#### INPUT DATA
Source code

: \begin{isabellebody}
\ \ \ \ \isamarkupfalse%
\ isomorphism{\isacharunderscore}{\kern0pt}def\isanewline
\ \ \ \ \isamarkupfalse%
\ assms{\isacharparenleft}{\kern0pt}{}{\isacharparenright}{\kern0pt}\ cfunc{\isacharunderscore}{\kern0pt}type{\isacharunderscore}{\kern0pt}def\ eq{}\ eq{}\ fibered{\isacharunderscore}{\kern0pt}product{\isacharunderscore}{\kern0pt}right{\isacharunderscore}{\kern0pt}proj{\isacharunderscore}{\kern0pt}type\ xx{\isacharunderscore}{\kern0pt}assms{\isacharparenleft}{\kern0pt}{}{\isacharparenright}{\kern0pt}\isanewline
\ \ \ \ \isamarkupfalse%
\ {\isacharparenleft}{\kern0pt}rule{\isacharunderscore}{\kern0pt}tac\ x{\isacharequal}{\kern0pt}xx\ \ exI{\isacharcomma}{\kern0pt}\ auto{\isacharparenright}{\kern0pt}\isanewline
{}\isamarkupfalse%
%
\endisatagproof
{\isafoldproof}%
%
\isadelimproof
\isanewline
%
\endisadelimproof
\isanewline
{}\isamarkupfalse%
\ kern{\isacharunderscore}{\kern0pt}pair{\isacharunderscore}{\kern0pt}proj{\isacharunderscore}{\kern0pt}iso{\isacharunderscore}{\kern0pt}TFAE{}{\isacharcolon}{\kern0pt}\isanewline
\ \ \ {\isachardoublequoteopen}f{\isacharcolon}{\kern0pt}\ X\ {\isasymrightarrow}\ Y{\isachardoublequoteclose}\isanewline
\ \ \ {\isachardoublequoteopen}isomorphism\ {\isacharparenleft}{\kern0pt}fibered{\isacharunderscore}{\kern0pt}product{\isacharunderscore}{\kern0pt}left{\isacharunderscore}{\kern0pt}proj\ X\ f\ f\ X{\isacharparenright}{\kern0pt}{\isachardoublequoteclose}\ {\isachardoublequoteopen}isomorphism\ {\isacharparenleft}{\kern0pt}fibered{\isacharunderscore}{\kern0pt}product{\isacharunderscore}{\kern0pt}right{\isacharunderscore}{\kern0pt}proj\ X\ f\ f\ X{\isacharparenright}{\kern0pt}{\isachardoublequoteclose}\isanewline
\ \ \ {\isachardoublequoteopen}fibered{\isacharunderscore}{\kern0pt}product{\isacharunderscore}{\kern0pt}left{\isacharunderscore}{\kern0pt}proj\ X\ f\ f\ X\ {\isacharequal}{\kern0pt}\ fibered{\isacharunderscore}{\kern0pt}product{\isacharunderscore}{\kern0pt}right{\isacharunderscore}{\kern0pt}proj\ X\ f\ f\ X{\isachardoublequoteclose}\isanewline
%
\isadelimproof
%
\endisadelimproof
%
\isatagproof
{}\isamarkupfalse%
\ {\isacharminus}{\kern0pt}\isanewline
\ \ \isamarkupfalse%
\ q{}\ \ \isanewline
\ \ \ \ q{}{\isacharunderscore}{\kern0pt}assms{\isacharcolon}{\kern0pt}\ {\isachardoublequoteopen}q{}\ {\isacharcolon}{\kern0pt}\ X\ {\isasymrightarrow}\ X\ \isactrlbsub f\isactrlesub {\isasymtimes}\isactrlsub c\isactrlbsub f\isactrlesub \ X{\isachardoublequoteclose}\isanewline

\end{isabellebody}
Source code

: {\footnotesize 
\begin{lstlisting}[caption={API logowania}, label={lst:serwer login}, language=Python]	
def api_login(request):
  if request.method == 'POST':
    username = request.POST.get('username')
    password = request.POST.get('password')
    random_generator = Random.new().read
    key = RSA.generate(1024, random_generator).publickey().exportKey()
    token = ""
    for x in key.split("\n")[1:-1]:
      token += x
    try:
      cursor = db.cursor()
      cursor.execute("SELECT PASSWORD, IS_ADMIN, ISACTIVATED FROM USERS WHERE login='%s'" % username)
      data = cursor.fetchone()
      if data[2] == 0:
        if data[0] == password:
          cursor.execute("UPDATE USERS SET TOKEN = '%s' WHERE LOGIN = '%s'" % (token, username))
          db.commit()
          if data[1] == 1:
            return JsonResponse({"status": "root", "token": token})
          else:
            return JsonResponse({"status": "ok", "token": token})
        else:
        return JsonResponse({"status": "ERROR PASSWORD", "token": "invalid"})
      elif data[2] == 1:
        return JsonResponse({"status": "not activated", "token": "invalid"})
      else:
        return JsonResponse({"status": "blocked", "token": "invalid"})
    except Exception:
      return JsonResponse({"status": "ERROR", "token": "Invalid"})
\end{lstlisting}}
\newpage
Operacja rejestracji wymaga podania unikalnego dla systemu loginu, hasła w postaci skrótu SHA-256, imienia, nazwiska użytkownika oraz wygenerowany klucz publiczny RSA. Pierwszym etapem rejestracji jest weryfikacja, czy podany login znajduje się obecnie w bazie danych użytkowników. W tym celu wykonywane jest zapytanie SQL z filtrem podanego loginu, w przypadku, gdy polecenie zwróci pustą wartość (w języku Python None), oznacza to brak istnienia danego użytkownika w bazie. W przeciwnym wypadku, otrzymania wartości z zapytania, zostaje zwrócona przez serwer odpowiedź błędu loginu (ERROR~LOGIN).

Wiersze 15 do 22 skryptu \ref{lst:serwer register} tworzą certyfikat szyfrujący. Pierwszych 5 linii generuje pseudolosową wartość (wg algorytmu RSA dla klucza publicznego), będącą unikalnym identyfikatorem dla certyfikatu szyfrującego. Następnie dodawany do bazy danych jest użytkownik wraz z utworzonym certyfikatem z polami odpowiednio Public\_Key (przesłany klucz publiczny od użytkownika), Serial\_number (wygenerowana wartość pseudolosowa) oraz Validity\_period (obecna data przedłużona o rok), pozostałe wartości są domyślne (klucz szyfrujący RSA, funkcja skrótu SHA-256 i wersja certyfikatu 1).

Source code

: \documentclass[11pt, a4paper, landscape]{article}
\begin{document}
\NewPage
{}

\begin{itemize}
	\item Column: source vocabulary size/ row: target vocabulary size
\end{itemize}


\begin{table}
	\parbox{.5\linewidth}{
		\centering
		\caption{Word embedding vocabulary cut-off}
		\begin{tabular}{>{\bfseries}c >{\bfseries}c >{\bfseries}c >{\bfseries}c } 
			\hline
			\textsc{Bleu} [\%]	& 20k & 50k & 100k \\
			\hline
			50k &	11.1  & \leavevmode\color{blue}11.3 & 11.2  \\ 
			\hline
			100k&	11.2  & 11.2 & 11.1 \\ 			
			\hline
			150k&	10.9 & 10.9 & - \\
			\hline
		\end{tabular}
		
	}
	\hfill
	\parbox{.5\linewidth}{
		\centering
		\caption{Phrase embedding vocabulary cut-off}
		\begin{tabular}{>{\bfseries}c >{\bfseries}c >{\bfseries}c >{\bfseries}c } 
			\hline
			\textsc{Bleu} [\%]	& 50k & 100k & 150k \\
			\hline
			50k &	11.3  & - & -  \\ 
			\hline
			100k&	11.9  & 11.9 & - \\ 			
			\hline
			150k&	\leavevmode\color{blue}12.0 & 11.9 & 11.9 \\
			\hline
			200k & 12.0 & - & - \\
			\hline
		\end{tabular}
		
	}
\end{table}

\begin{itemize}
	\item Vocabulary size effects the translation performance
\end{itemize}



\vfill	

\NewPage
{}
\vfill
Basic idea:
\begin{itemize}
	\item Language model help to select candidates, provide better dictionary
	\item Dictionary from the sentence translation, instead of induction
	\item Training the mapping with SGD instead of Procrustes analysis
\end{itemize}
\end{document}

#### WHAT TO WORK ON
Every line of the material that includes the word "embedding" needs to be copied.

#### COMPLETED EXERCISE
		\caption{Word embedding vocabulary cut-off}
		\caption{Phrase embedding vocabulary cut-off}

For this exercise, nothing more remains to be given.